Hunt for the word "allows" across the entries below, copying each line that holds it.

━━ Material for the task ━━

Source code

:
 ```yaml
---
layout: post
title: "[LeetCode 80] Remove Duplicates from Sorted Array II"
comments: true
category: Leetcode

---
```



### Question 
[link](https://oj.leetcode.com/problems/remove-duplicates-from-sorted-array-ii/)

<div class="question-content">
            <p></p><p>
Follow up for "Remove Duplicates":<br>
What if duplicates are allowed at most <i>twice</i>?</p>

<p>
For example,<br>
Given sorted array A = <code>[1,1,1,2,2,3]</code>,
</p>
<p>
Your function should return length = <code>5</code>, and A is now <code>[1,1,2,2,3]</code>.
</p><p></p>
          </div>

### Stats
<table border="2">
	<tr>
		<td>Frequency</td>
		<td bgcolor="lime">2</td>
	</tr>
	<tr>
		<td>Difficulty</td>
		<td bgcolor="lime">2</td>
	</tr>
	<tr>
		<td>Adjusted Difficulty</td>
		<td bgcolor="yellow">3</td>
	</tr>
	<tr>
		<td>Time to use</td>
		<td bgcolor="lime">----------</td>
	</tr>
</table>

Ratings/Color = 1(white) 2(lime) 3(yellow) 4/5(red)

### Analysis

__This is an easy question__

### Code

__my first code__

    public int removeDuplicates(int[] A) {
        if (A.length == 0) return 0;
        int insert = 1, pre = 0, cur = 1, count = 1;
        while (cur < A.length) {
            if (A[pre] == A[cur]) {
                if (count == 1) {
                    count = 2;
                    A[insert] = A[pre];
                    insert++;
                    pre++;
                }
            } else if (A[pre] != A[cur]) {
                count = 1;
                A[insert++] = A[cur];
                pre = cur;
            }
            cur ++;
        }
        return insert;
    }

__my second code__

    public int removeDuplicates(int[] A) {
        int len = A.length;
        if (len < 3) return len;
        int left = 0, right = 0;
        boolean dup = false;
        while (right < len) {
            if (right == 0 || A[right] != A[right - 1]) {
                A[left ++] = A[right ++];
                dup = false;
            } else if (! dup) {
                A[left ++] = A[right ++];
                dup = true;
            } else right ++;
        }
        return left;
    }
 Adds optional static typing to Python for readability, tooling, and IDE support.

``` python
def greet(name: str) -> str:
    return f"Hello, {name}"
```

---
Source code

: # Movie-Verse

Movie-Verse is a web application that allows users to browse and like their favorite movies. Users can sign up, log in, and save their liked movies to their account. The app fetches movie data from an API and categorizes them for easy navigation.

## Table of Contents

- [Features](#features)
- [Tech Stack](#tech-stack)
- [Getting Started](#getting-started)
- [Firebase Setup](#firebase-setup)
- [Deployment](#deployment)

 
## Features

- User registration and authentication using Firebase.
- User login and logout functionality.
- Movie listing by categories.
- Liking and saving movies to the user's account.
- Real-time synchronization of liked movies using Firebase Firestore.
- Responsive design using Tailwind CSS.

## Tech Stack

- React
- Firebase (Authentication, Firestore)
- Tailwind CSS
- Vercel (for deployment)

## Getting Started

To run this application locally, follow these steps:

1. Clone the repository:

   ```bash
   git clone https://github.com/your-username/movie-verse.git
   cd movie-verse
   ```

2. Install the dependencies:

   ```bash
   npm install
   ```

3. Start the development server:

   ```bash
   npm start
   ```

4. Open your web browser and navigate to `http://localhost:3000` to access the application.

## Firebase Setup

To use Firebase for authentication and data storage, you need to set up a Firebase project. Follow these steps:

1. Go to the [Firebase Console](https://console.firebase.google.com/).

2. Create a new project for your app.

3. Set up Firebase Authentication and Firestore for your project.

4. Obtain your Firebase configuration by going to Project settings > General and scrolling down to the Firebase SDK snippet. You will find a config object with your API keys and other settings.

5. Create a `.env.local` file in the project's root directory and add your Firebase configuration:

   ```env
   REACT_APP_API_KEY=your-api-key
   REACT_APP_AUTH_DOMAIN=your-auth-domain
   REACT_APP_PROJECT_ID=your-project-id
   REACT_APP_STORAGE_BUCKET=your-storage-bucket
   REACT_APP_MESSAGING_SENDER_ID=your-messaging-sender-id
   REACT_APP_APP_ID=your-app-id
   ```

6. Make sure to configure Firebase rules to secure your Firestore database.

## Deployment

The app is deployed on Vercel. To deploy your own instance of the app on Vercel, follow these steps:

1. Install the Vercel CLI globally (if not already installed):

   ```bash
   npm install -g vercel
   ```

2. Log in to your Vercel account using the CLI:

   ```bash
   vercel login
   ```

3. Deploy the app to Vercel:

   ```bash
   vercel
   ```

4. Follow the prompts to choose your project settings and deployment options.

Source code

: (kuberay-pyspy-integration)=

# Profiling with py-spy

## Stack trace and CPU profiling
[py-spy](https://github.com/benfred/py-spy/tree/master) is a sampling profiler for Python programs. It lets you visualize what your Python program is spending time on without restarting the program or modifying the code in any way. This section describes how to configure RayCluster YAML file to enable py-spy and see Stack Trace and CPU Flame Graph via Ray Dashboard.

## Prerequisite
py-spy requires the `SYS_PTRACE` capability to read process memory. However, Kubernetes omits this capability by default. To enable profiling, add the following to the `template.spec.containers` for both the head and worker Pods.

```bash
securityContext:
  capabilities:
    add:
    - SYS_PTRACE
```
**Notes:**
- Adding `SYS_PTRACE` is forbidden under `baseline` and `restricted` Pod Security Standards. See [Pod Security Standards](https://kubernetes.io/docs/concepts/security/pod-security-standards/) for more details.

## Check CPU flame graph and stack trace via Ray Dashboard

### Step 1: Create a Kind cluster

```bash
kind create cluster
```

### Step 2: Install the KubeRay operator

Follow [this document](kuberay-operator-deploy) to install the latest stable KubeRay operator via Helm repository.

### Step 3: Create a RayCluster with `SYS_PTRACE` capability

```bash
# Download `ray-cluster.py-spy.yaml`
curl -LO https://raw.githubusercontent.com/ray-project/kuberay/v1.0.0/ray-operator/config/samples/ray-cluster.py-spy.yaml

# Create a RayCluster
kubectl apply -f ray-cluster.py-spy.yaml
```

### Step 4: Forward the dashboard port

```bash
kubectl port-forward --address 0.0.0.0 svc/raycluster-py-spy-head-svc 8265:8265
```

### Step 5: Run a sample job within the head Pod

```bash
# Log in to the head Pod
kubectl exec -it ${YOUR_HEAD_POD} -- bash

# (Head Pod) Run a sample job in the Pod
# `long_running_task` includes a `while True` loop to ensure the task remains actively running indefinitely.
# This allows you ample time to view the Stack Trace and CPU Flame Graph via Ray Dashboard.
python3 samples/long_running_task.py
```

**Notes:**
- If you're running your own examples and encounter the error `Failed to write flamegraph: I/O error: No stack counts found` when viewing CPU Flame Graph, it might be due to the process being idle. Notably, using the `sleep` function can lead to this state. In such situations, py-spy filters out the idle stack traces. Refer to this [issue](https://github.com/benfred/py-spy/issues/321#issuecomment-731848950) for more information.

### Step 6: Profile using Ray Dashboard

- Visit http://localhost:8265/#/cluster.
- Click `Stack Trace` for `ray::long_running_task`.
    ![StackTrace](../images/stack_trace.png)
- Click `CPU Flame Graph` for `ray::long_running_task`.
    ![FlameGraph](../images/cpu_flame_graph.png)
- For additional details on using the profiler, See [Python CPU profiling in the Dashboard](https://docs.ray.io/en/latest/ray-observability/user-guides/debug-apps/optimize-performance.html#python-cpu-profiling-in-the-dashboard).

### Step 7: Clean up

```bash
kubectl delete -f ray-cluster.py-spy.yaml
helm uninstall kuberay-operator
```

━━━

• _Response box_
Movie-Verse is a web application that allows users to browse and like their favorite movies. Users can sign up, log in, and save their liked movies to their account. The app fetches movie data from an API and categorizes them for easy navigation.
# This allows you ample time to view the Stack Trace and CPU Flame Graph via Ray Dashboard.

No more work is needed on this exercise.